- _Work to complete_
Would you please return the lines of the entries below starting at the line that has "cho mỗi image." and ending at the line that has "ai có quyền", both included, exactly as they are?

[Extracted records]
┌──

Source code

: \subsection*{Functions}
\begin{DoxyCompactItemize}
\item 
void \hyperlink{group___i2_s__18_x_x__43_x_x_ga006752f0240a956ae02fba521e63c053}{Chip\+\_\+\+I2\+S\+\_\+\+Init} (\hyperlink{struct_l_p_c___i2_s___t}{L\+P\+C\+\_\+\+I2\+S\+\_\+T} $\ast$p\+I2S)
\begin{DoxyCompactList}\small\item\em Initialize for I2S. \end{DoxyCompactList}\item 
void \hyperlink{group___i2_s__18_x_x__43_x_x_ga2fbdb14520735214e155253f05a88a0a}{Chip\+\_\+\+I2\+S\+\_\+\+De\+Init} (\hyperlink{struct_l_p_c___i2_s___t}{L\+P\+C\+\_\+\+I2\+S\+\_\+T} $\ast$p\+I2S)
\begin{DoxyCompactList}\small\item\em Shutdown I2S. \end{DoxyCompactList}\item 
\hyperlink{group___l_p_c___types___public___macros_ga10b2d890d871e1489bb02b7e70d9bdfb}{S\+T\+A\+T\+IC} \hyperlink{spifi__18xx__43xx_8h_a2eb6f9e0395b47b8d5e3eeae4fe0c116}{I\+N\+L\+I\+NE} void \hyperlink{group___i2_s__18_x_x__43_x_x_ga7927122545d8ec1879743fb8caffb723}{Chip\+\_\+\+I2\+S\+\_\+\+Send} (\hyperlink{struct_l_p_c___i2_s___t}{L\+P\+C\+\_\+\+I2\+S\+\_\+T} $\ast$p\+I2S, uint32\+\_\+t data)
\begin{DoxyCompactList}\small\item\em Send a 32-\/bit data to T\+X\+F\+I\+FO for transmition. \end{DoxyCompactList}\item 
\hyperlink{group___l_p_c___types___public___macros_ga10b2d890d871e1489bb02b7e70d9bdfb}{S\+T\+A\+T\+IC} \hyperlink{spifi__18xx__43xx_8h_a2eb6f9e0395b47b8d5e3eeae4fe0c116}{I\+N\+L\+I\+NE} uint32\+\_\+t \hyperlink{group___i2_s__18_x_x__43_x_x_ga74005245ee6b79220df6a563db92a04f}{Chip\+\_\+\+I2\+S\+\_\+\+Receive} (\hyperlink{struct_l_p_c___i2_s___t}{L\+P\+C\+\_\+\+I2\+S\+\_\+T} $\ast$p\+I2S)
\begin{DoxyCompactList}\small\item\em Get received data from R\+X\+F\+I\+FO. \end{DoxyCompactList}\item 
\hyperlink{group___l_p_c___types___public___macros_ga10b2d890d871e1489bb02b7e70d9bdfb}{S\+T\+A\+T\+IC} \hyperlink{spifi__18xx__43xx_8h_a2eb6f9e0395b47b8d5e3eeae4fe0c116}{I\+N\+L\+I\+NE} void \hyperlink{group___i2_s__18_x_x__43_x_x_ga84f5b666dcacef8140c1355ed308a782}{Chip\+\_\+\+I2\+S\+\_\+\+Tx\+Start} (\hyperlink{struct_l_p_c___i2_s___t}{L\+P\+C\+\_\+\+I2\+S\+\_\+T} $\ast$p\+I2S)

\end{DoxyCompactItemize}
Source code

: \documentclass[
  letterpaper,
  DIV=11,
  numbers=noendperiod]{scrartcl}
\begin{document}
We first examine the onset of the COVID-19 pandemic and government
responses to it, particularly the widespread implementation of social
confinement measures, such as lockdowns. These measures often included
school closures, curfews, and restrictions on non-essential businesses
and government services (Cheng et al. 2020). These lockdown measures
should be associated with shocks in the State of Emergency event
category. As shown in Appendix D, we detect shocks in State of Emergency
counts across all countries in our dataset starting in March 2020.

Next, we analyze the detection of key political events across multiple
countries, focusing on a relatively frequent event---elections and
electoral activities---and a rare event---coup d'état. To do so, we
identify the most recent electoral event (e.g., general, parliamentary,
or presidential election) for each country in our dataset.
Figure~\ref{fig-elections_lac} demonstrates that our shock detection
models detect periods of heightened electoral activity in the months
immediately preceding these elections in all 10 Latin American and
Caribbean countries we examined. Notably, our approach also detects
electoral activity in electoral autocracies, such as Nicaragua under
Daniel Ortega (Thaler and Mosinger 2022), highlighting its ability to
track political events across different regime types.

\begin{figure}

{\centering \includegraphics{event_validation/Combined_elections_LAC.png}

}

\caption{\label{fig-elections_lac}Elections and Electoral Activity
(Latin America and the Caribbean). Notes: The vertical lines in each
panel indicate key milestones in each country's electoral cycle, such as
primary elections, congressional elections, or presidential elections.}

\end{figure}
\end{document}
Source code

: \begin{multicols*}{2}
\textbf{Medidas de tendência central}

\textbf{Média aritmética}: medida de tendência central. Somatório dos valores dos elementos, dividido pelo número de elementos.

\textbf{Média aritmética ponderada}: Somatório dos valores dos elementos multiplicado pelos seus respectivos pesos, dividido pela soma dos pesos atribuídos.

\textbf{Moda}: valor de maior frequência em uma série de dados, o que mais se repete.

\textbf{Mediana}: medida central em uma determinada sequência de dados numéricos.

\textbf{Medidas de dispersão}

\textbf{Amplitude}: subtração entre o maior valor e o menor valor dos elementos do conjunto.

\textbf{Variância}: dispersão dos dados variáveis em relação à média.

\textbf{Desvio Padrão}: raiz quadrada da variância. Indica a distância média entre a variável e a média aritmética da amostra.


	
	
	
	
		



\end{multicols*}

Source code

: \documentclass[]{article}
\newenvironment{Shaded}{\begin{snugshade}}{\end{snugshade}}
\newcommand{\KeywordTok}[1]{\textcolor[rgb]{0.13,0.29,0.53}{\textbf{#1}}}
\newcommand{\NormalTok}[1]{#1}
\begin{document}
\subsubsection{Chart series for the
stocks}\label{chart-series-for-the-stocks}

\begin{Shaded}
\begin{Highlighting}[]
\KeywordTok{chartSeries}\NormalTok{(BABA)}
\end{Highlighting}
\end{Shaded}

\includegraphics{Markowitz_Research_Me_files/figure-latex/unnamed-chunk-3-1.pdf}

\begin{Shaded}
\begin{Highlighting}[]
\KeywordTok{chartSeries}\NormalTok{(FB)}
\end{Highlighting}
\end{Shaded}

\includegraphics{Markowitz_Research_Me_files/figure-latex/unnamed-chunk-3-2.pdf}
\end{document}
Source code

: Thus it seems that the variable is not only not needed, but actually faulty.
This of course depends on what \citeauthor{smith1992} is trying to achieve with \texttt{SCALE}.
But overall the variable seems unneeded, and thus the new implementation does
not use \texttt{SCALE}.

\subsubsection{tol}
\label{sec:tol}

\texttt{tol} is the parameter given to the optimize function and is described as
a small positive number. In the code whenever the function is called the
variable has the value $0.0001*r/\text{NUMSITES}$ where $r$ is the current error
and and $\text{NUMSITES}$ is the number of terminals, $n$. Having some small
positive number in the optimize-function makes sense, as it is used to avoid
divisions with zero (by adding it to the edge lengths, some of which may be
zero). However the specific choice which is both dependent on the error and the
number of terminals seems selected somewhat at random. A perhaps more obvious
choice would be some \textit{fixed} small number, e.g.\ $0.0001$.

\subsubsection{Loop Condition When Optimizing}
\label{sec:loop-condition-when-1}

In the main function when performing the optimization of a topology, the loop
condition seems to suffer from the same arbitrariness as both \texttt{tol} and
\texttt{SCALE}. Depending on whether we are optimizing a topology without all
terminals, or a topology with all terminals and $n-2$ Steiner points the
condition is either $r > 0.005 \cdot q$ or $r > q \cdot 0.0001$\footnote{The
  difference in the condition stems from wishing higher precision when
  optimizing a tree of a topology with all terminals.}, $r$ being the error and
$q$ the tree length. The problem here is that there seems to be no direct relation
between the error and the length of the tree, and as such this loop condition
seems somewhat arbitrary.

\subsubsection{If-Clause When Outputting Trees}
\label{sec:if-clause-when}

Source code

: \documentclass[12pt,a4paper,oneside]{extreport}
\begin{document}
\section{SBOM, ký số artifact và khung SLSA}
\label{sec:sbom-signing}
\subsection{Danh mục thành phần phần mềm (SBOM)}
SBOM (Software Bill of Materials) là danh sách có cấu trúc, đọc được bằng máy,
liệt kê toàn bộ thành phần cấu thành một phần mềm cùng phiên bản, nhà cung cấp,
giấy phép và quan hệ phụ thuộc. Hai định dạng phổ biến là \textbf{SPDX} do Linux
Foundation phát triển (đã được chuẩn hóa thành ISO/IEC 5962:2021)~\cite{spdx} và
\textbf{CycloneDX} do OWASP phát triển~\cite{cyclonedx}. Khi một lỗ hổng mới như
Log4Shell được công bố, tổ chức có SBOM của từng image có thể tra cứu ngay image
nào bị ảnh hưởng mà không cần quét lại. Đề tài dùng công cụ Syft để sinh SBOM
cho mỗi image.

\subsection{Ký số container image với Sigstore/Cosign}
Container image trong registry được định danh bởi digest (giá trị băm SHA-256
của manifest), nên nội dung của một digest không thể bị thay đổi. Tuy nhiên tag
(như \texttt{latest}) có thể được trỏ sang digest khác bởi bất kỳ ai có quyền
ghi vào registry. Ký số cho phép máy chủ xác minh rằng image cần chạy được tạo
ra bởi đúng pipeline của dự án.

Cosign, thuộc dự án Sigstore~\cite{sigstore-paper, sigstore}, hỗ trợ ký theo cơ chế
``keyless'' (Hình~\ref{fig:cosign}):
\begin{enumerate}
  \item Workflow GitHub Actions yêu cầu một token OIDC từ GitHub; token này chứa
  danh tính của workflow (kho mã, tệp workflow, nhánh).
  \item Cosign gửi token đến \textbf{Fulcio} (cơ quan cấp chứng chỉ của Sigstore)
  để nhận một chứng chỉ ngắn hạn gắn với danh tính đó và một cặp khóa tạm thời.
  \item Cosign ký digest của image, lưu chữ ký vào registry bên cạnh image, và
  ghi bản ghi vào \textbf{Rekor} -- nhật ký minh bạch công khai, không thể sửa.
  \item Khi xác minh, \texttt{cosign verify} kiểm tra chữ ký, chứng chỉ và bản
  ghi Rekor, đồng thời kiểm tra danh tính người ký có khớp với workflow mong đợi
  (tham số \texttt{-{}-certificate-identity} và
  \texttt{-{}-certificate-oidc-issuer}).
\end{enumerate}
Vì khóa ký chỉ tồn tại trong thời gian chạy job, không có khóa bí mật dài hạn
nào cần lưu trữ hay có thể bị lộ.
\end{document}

└──

- _Exercise output_
cho mỗi image.

\subsection{Ký số container image với Sigstore/Cosign}
Container image trong registry được định danh bởi digest (giá trị băm SHA-256
của manifest), nên nội dung của một digest không thể bị thay đổi. Tuy nhiên tag
(như \texttt{latest}) có thể được trỏ sang digest khác bởi bất kỳ ai có quyền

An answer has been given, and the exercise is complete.